CORONA OF LIGHTS, ST. MARTIN DE TROYES—FIFTEENTH CENTURY
The floors of our churches, until late in the fifteenth century, were not generally so encumbered with pews or sittings, as they became later on, but were open spaces covered with rushes. The church accounts show regular expenses for straw, rushes, or, on certain festivals, box and other green stuff wherewith to cover the pavement. This carpet was renewed two or three times a year, and one almost shudders to think of the state of unpleasant dirt revealed on those periodical cleanings. Some accounts show regular payments made to “the Raker” on these occasions, whilst the purchase, in 1469, of “three rat-traps” for the church of St. Michael’s, Cornhill, suggests that the rush covering must have been a happy hunting-ground for rats, mice, and suchlike vermin. In some places, however, mats were provided by the wardens, as at St. Margaret’s, Westminster, where, in 1538, 4s. 4d. was paid to provide “matts for the parishioners to kneel on when they reverenced their Maker.” So too, at St. Mary-at-Hill, London, there was a mat in the confession pew, and others were provided for the choristers, whilst we read of the expenditure of 4d. “for three mats of wikirs, boght for prestis and clerkis.”
The provision of fixed seats in parish churches, for the use of the people generally, was a late introduction. The practice of allowing seats to be appropriated to individuals was in early days distinctly discouraged. In 1287, for instance, Bishop Quevil, of Exeter, in his synodical Constitutions, condemns the practice altogether.
“We have heard,” he says, “that many quarrels have arisen amongst members of the same parish, two or three of whom have laid claim to one seat. For the future, no one is to claim any sitting in the church as his own, with the exception of noble people and the patrons of churches. Whoever first comes to church to pray, let him take what place he wishes in which to pray.”

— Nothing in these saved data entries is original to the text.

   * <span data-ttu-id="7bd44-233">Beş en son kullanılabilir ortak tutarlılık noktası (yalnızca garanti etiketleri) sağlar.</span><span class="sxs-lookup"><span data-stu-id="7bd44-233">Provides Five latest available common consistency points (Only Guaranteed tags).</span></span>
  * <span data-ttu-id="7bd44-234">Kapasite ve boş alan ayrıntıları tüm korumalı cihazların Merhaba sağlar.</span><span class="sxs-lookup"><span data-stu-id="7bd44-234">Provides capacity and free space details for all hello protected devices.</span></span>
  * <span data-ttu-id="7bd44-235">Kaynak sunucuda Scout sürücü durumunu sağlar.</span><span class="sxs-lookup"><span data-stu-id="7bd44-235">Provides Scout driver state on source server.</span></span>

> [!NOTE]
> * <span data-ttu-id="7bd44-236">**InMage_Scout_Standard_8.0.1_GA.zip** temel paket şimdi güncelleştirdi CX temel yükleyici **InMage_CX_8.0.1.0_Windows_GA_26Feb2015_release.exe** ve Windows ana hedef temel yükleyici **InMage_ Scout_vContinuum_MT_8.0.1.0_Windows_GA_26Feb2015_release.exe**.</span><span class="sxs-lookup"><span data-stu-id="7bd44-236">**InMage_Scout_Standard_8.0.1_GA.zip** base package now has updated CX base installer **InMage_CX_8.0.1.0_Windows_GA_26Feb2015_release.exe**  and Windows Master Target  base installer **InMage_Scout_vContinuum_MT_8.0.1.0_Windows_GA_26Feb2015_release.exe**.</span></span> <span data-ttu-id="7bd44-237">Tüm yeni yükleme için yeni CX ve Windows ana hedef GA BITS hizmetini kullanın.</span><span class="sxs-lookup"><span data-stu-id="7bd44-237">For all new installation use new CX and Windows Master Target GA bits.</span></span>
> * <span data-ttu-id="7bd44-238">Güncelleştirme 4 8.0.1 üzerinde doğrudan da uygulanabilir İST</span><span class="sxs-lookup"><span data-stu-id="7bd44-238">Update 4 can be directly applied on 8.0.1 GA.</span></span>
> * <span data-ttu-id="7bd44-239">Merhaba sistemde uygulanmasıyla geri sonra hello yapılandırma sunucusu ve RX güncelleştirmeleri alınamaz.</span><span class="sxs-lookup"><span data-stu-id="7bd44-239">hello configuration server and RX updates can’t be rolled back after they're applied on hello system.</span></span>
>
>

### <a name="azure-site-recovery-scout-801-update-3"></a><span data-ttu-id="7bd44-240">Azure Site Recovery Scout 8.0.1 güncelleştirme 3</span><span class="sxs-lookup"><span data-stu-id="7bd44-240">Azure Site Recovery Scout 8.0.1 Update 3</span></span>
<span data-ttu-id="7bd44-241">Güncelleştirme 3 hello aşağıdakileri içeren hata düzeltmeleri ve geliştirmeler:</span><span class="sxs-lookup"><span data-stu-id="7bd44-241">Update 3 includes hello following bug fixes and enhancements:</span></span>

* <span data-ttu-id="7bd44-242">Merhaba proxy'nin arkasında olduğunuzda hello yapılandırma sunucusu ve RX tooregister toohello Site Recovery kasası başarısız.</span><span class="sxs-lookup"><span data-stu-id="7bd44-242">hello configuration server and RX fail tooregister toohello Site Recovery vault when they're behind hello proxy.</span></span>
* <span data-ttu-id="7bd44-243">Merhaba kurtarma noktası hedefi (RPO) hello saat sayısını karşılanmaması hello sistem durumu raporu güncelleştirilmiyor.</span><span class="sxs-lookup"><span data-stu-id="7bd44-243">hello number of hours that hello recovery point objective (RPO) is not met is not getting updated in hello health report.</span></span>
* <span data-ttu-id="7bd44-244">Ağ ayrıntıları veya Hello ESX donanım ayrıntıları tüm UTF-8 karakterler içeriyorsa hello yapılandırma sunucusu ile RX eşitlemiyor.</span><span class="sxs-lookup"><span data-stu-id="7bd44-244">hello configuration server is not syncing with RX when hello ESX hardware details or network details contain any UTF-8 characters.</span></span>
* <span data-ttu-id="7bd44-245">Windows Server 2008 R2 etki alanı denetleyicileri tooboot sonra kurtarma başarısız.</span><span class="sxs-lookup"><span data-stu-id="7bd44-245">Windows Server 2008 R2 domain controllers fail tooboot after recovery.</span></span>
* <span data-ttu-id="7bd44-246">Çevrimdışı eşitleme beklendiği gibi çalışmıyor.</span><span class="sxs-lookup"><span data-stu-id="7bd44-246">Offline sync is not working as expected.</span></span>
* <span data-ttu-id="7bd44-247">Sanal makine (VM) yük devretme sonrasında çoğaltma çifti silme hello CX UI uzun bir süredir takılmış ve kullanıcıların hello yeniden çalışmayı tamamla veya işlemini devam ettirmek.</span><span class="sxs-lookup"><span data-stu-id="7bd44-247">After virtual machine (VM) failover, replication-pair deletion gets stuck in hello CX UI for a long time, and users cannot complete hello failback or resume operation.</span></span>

This, of course, refers to a few seats or benches, and not to regular sittings or pews, which were begun to be set up in the English churches only in the middle of the fifteenth century, and in some not till late in the sixteenth. At Bramley church, for example, the wardens did not begin “to seat” the nave before 1538; at Folkestone some pews were in existence as early as in 1489; in 1477-8 the wardens of St. Edmund’s parish church, Salisbury, assigned certain seats to individuals at a yearly rent of 6d.; and even before that time, in 1455, seats were rented at St. Ewen’s church, Bristol. Apparently, once introduced, the churchwardens soon found out the advantages of being able to derive income from the pew or seat rents, especially as from some of the accounts it is evident that the seats were first made with money obtained at special collections for the purpose, as at St. Mary’s the Great, Cambridge, in 1518. In the first instance, apparently, the seats were assigned only to the women-folk, but the great convenience was, no doubt, quickly realised by all, and the use became general after a very short time.

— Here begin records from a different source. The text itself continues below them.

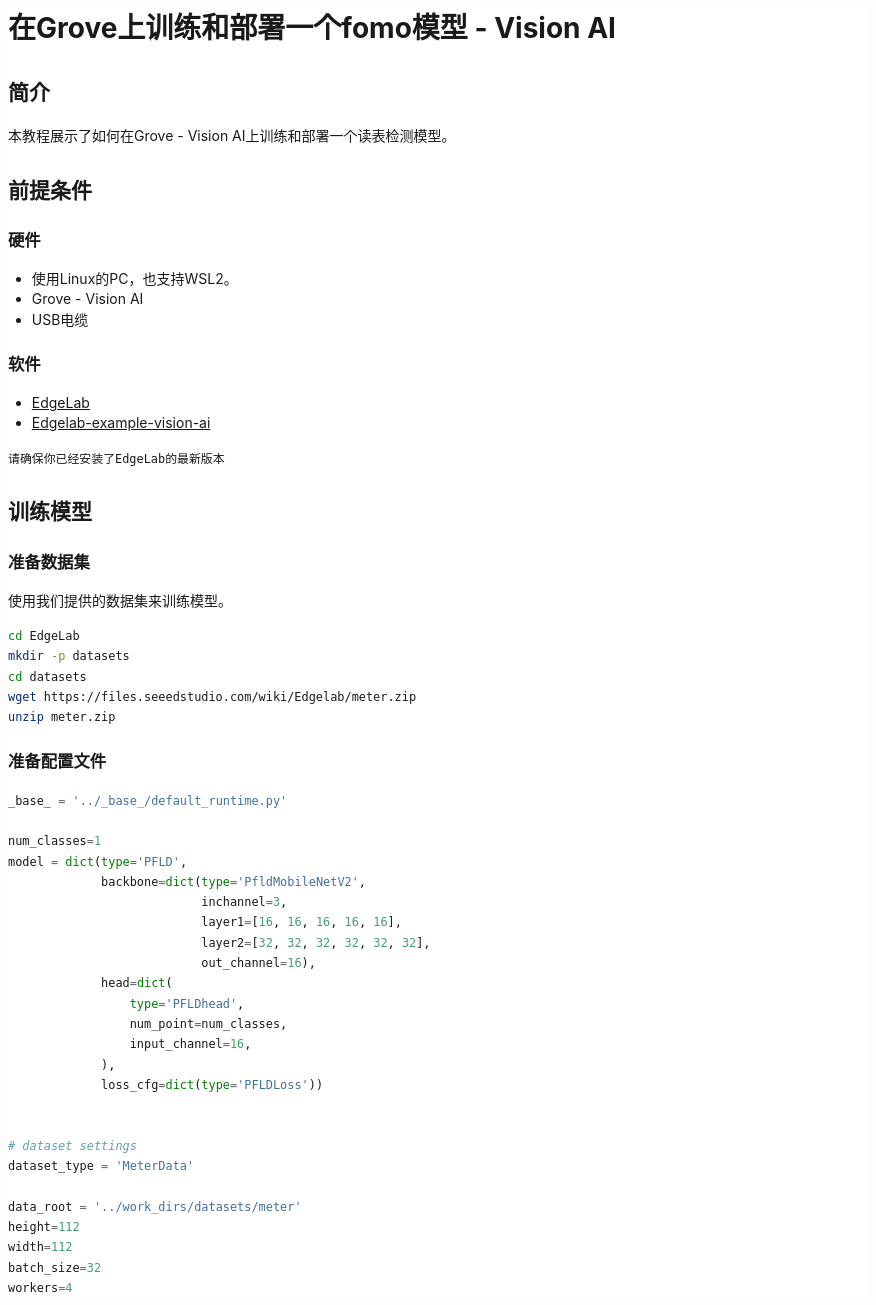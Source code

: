 
# 在Grove上训练和部署一个fomo模型 - Vision AI

## 简介

本教程展示了如何在Grove - Vision AI上训练和部署一个读表检测模型。

## 前提条件

### 硬件
- 使用Linux的PC，也支持WSL2。
- Grove - Vision AI
- USB电缆

### 软件
- [EdgeLab](https://edgelab.readthedocs.io/zh_CN/latest/)
- [Edgelab-example-vision-ai](https://github.com/Seeed-Studio/edgelab-example-vision-ai)

```{注意}
请确保你已经安装了EdgeLab的最新版本
```

## 训练模型
### 准备数据集
使用我们提供的数据集来训练模型。

```bash
cd EdgeLab
mkdir -p datasets
cd datasets
wget https://files.seeedstudio.com/wiki/Edgelab/meter.zip
unzip meter.zip
```

### 准备配置文件
```python
_base_ = '../_base_/default_runtime.py'

num_classes=1
model = dict(type='PFLD',
             backbone=dict(type='PfldMobileNetV2',
                           inchannel=3,
                           layer1=[16, 16, 16, 16, 16],
                           layer2=[32, 32, 32, 32, 32, 32],
                           out_channel=16),
             head=dict(
                 type='PFLDhead',
                 num_point=num_classes,
                 input_channel=16,
             ),
             loss_cfg=dict(type='PFLDLoss'))


# dataset settings
dataset_type = 'MeterData'

data_root = '../work_dirs/datasets/meter'
height=112
width=112
batch_size=32
workers=4
```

BACKLESS BENCHES, CAWSTON, NORFOLK
FONT, ST. MICHAEL’S, SUTTON BONNINGTON, NOTTS
One of the most conspicuous objects in every parish church was its Font. This stood at the west end of the church, and frequently in a place set apart as a baptistery. From the thirteenth century it was ordered, in the Constitutions of St. Edmund of Canterbury, that every font must be made of stone or some other durable material, and that it was to be covered and locked, so as to keep the baptismal water pure, and prevent any one except the priest from meddling with what had been consecrated on Easter Eve with Holy Oils and with solemn ceremony. Great care was enjoined on the clergy to keep the Blessed Sacrament, the Holy Oils, and the baptismal water safe under lock and key. For, says the gloss on this ordinance in Lyndwood, keys exist so that things may be kept securely; and he that is negligent about the keys would appear to be negligent about what the keys are supposed to guard. By the ordinary law of the Church a font could only be set up in a parish church; and in the case of chapels of ease, and other places in a parochial district, where it was lawful to satisfy other ecclesiastical obligations, for baptism the child had generally to be brought to the mother church. The instances in which permission was granted for the erection of any font in a chapel are very rare, and leave was never given without the consent of the rector of the parish church. Thus a grant was made in the fourteenth century to Lord Beauchamp to erect a font for baptisms in his chapel at Beauchamp, provided that the rector agreed that it would not harm his parochial rights.